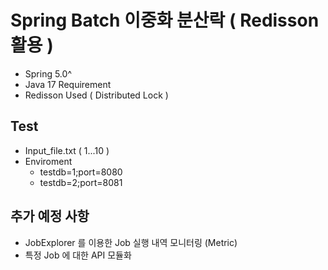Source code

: # Spring Batch 이중화 분산락 ( Redisson 활용 )

- Spring 5.0^
- Java 17 Requirement
- Redisson Used ( Distributed Lock )


## Test

- Input_file.txt  ( 1...10 )
- Enviroment
  * testdb=1;port=8080
  * testdb=2;port=8081


## 추가 예정 사항

- JobExplorer 를 이용한 Job 실행 내역 모니터링 (Metric)
- 특정 Job 에 대한 API 모듈화
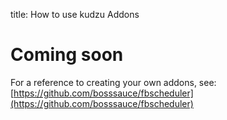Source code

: title: How to use kudzu Addons

# Coming soon

For a reference to creating your own addons, see:
[https://github.com/bosssauce/fbscheduler](https://github.com/bosssauce/fbscheduler)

__________

INSTRUCTIONS FOR THE TASK: Extract every line containing the string "Redisson" from the data above.

TASK SOLUTION:
: # Spring Batch 이중화 분산락 ( Redisson 활용 )
- Redisson Used ( Distributed Lock )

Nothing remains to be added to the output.